Dataset entries
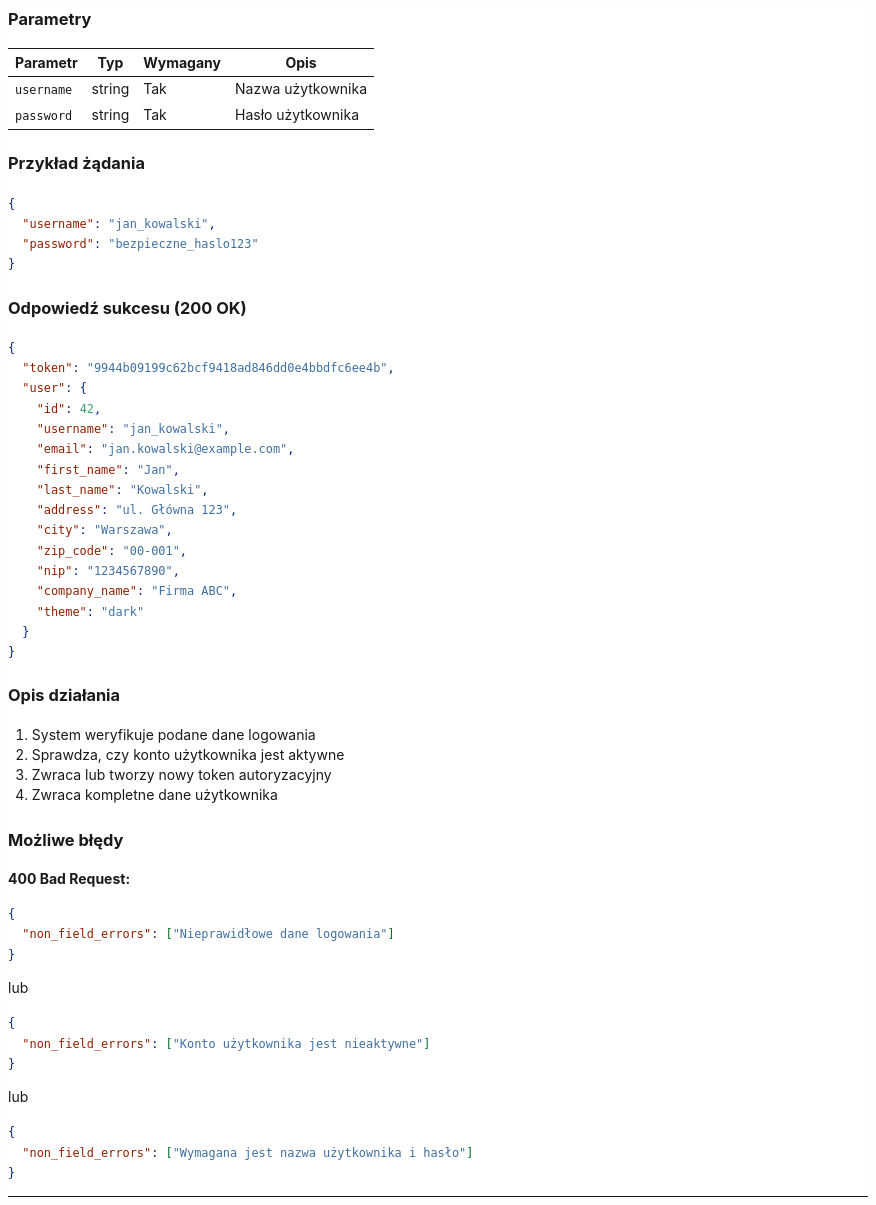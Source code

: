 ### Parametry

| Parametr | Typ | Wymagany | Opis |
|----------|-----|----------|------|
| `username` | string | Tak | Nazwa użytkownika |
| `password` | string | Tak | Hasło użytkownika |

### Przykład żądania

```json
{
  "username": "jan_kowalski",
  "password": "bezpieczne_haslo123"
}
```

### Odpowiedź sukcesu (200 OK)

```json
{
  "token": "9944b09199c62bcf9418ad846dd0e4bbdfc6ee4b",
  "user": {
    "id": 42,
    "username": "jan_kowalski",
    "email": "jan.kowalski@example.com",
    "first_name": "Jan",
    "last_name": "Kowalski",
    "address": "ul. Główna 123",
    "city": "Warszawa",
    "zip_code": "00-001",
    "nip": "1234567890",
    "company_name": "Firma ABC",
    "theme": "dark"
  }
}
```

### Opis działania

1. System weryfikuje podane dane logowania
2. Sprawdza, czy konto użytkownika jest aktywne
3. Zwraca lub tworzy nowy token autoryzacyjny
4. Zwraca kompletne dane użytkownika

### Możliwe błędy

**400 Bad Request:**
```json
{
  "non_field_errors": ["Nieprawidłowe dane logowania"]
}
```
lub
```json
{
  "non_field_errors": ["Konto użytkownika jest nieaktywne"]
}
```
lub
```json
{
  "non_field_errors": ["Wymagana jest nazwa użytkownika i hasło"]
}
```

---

What is being asked
The records above are to be restated word for word, with every picture left out.

Result of the exercise
Source code

: ### Parametry

| Parametr | Typ | Wymagany | Opis |
|----------|-----|----------|------|
| `username` | string | Tak | Nazwa użytkownika |
| `password` | string | Tak | Hasło użytkownika |

### Przykład żądania

```json
{
  "username": "jan_kowalski",
  "password": "bezpieczne_haslo123"
}
```

### Odpowiedź sukcesu (200 OK)

```json
{
  "token": "9944b09199c62bcf9418ad846dd0e4bbdfc6ee4b",
  "user": {
    "id": 42,
    "username": "jan_kowalski",
    "email": "jan.kowalski@example.com",
    "first_name": "Jan",
    "last_name": "Kowalski",
    "address": "ul. Główna 123",
    "city": "Warszawa",
    "zip_code": "00-001",
    "nip": "1234567890",
    "company_name": "Firma ABC",
    "theme": "dark"
  }
}
```

### Opis działania

1. System weryfikuje podane dane logowania
2. Sprawdza, czy konto użytkownika jest aktywne
3. Zwraca lub tworzy nowy token autoryzacyjny
4. Zwraca kompletne dane użytkownika

### Możliwe błędy

**400 Bad Request:**
```json
{
  "non_field_errors": ["Nieprawidłowe dane logowania"]
}
```
lub
```json
{
  "non_field_errors": ["Konto użytkownika jest nieaktywne"]
}
```
lub
```json
{
  "non_field_errors": ["Wymagana jest nazwa użytkownika i hasło"]
}
```

---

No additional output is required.